▸ **The problem**: Only one thing is required: the number of lines in the entries below that contain "Blur".

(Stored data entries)

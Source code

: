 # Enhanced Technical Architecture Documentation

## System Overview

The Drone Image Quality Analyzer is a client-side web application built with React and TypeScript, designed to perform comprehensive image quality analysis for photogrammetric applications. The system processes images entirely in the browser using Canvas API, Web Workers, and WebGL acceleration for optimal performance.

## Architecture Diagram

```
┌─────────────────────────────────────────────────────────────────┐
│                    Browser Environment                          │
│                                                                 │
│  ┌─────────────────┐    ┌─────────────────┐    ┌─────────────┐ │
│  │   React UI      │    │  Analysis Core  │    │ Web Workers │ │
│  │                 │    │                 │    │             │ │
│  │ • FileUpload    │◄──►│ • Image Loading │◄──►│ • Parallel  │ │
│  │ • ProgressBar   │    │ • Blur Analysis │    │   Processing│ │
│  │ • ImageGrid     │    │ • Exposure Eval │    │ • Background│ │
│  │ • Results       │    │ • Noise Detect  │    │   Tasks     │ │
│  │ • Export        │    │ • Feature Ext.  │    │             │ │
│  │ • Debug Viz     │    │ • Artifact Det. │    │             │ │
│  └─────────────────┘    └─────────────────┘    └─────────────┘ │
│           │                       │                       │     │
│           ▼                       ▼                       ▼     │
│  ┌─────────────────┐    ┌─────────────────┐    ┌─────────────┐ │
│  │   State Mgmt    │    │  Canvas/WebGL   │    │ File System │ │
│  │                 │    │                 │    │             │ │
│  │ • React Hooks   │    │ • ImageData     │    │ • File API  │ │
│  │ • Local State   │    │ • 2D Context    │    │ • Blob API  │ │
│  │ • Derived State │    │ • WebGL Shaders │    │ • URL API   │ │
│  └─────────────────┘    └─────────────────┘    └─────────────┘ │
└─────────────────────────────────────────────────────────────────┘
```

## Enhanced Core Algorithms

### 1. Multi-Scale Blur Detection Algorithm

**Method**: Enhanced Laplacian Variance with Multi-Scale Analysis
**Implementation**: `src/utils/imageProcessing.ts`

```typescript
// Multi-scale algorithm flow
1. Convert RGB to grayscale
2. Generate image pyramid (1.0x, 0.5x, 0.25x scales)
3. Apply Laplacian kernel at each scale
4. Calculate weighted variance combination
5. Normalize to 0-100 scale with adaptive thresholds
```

▸ **Worked solution**: 2